Charles Doolittle Walcott
Charles Walcott, a self-educated Palaeontologist, was best known for his contributions to the science of palaeontology and for heading three of the most important scientific institutions in the United States: the US Geological Survey, the Smithsonian Institution and the National Academy of Sciences. He was interested in nature from an early age, collecting various minerals and animal specimens and fossils. Walcott never finished high school but instead was driven by his natural curiosity to learn more about geology and fossils.
Walcott was particularly interested in the Cambrian layer, and made many field trips throughout the United States, linking the fossils he collected to the sequence of rocks in a way that made important contributions to the science of stratigraphy. His expertise in the Cambrian layer brought him to the Canadian Rockies in 1907, having heard reports that Canadian Pacific Railway workers had collected “stone bugs." He first visited a site on Mt. Stephen in July, 1907, and published a comprehensive account of the fossils from that location in 1908.

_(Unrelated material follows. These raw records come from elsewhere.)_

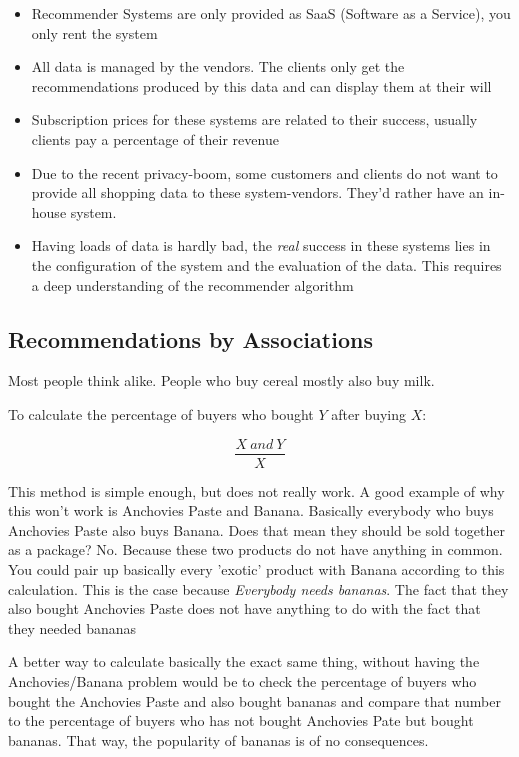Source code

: \documentclass[11pt]{article}
\begin{document}
\begin{itemize}
    \item Recommender Systems are only provided as SaaS (Software as a Service), you only rent the system
    \item All data is managed by the vendors. The clients only get the recommendations produced by this data and can display them at their will
    \item Subscription prices for these systems are related to their success, usually clients pay a percentage of their revenue
    \item Due to the recent privacy-boom, some customers and clients do not want to provide all shopping data to these system-vendors. They'd rather have an in-house system.
    \item Having loads of data is hardly bad, the \textit{real} success in these systems lies in the configuration of the system and the evaluation of the data. This requires a deep understanding of the recommender algorithm
\end{itemize}

\subsection{Recommendations by Associations}

Most people think alike. People who buy cereal mostly also buy milk.

To calculate the percentage of buyers who bought $Y$ after buying $X$:

\begin{equation}
    \frac{X\ and\ Y}{X}
\end{equation}

This method is simple enough, but does not really work. A good example of why this won't work is Anchovies Paste and Banana. Basically everybody who buys Anchovies Paste also buys Banana. Does that mean they should be sold together as a package? No. Because these two products do not have anything in common. You could pair up basically every 'exotic' product with Banana according to this calculation. This is the case because \textit{Everybody needs bananas}. The fact that they also bought Anchovies Paste does not have anything to do with the fact that they needed bananas

\vspace{10px}

A better way to calculate basically the exact same thing, without having the Anchovies/Banana problem would be to check the percentage of buyers who bought the Anchovies Paste and also bought bananas and compare that number to the percentage of buyers who has not bought Anchovies Pate but bought bananas. That way, the popularity of bananas is of no consequences.
\end{document}
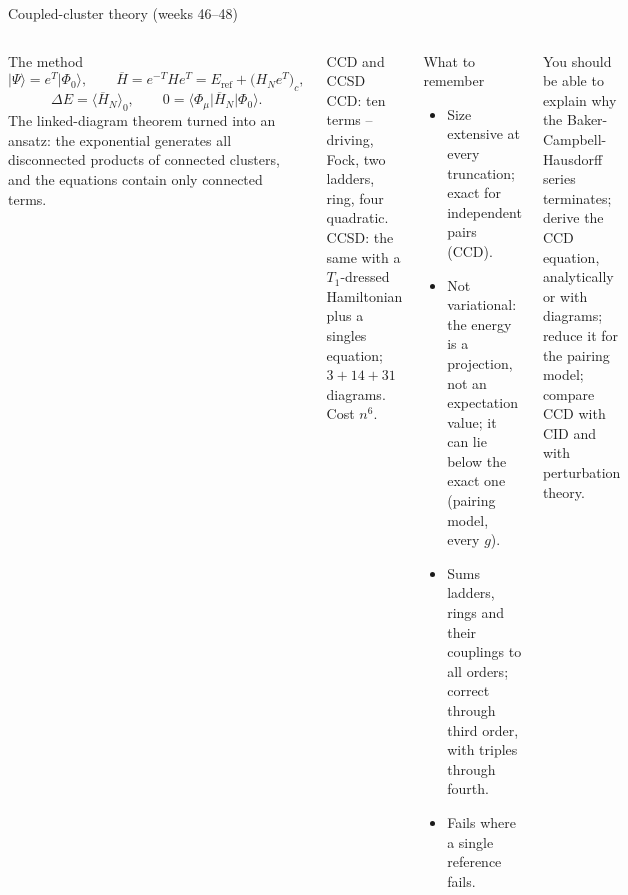 \documentclass[aspectratio=169,10pt]{beamer}
\newcommand{\ket}[1]{\vert #1\rangle}
\newcommand{\mel}[3]{\langle #1\lvert #2\rvert #3\rangle}
\newcommand{\av}[1]{\langle #1\rangle_0}
\newcommand{\Eref}{E_{\mathrm{ref}}}
\newcommand{\ph}{\Phi_0}
\newcommand{\Hbar}{\overline{H}}
\begin{document}
\begin{frame}[shrink=7]{Coupled-cluster theory (weeks 46--48)}
\small
\begin{columns}[T]
\begin{block}{The method}
\[
 \ket{\Psi}=e^{T}\ket{\ph},\qquad \Hbar=e^{-T}He^{T}=\Eref+\bigl(H_Ne^{T}\bigr)_c,
\]
\[
 \Delta E=\av{\Hbar_N},\qquad 0=\mel{\Phi_\mu}{\Hbar_N}{\ph}.
\]
The linked-diagram theorem turned into an ansatz: the exponential generates all disconnected products of connected clusters, and the equations contain only connected terms.
\end{block}
\begin{block}{CCD and CCSD}
CCD: ten terms -- driving, Fock, two ladders, ring, four quadratic. CCSD: the same with a $T_1$-dressed Hamiltonian plus a singles equation; $3+14+31$ diagrams. Cost $n^6$.
\end{block}
\begin{block}{What to remember}
\begin{itemize}
\item Size extensive at every truncation; exact for independent pairs (CCD).
\item Not variational: the energy is a projection, not an expectation value; it can lie below the exact one (pairing model, every $g$).
\item Sums ladders, rings and their couplings to all orders; correct through third order, with triples through fourth.
\item Fails where a single reference fails.
\end{itemize}
\end{block}
\begin{block}{You should be able to}
explain why the Baker-Campbell-Hausdorff series terminates; derive the CCD equation, analytically or with diagrams; reduce it for the pairing model; compare CCD with CID and with perturbation theory.
\end{block}
\end{columns}
\end{frame}
\end{document}
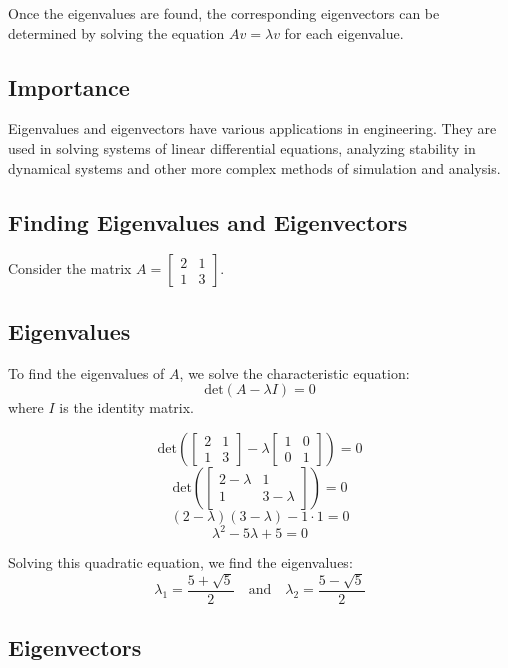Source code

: \documentclass[a4paper,12pt]{article}
\begin{document}
Once the eigenvalues are found, the corresponding eigenvectors can be determined by solving the equation \(Av = \lambda v\) for each eigenvalue.

\subsection*{Importance}

Eigenvalues and eigenvectors have various applications in engineering. They are used in solving systems of linear differential equations, analyzing stability in dynamical systems and other more complex methods of simulation and analysis.


\subsection*{Finding Eigenvalues and Eigenvectors}

Consider the matrix \(A = \begin{bmatrix} 2 & 1 \\ 1 & 3 \end{bmatrix}\).

\subsection*{Eigenvalues}

To find the eigenvalues of \(A\), we solve the characteristic equation:
\[
\text{det}(A - \lambda I) = 0
\]
where \(I\) is the identity matrix.

\[
\text{det}\left(\begin{bmatrix} 2 & 1 \\ 1 & 3 \end{bmatrix} - \lambda \begin{bmatrix} 1 & 0 \\ 0 & 1 \end{bmatrix}\right) = 0
\]
\[
\text{det}\left(\begin{bmatrix} 2 - \lambda & 1 \\ 1 & 3 - \lambda \end{bmatrix}\right) = 0
\]
\[
(2 - \lambda)(3 - \lambda) - 1 \cdot 1 = 0
\]
\[
\lambda^2 - 5\lambda + 5 = 0
\]

Solving this quadratic equation, we find the eigenvalues:
\[
\lambda_1 = \frac{5 + \sqrt{5}}{2} \quad \text{and} \quad \lambda_2 = \frac{5 - \sqrt{5}}{2}
\]

\subsection*{Eigenvectors}
\end{document}
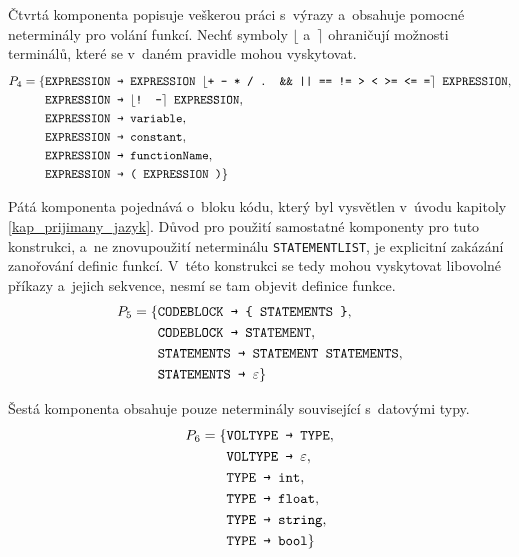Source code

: Čtvrtá komponenta popisuje veškerou práci s~výrazy a~obsahuje pomocné neterminály pro volání funkcí.
Nechť symboly $\lfloor$ a~$\rceil$ ohraničují možnosti terminálů, které se v~daném pravidle mohou vyskytovat.
\begin{equation*}
    P_4 = \{ 
        \begin{aligned}[t] 
            &\texttt{EXPRESSION \textrightarrow{} } \texttt{EXPRESSION } \lfloor \texttt{+ - * / . \&\& || == != > < >= <= =}\rceil \texttt{ EXPRESSION},\\
            &\texttt{EXPRESSION \textrightarrow{} } \lfloor \texttt{! -} \rceil \texttt{ EXPRESSION}, \\
            &\texttt{EXPRESSION \textrightarrow{} } \texttt{variable},\\
            &\texttt{EXPRESSION \textrightarrow{} } \texttt{constant},\\
            &\texttt{EXPRESSION \textrightarrow{} } \texttt{functionName},\\
            &\texttt{EXPRESSION \textrightarrow{} } \texttt{( EXPRESSION )} \}
        \end{aligned}
\end{equation*}

Pátá komponenta pojednává o~bloku kódu, který byl vysvětlen v~úvodu kapitoly \ref{kap_prijimany_jazyk}.
Důvod pro použití samostatné komponenty pro tuto konstrukci, a~ne znovupoužití neterminálu \texttt{STATEMENT\textunderscore LIST}, je explicitní zakázání zanořování definic funkcí.
V~této konstrukci se tedy mohou vyskytovat libovolné příkazy a~jejich sekvence, nesmí se tam objevit definice funkce. 
\begin{equation*}
    P_5 = \{ 
        \begin{aligned}[t] 
            &\texttt{CODEBLOCK \textrightarrow{} } \texttt{\{ STATEMENTS \}},\\
            &\texttt{CODEBLOCK \textrightarrow{} } \texttt{STATEMENT}, \\
            &\texttt{STATEMENTS \textrightarrow{} } \texttt{STATEMENT STATEMENTS},\\
            &\texttt{STATEMENTS \textrightarrow{} } \varepsilon \}
        \end{aligned}
\end{equation*}

Šestá komponenta obsahuje pouze neterminály související s~datovými typy.
\begin{equation*}
    P_6 = \{ 
        \begin{aligned}[t] 
            &\texttt{VOLTYPE \textrightarrow{} } \texttt{TYPE},\\
            &\texttt{VOLTYPE \textrightarrow{} } \varepsilon, \\
            &\texttt{TYPE \textrightarrow{} } \texttt{int},\\
            &\texttt{TYPE \textrightarrow{} } \texttt{float},\\
            &\texttt{TYPE \textrightarrow{} } \texttt{string},\\
            &\texttt{TYPE \textrightarrow{} } \texttt{bool} \}
        \end{aligned}
\end{equation*}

Walcott returned in 1909, and discovered the first fossils from the Burgess Shale site along the horse trail near Burgess Pass during the last week of August. The following season, he located the source of the fossils higher up on Fossil Ridge, and began excavating. The fossils, with their exquisite preservation, were unlike anything he had seen before. He named the site the Burgess Shale, after nearby Mt. Burgess. Between 1910 and 1924, Walcott returned repeatedly with his family to collect more than 65,000 specimens, now housed in the Smithsonian Institution, from what is now known as the Walcott Quarry.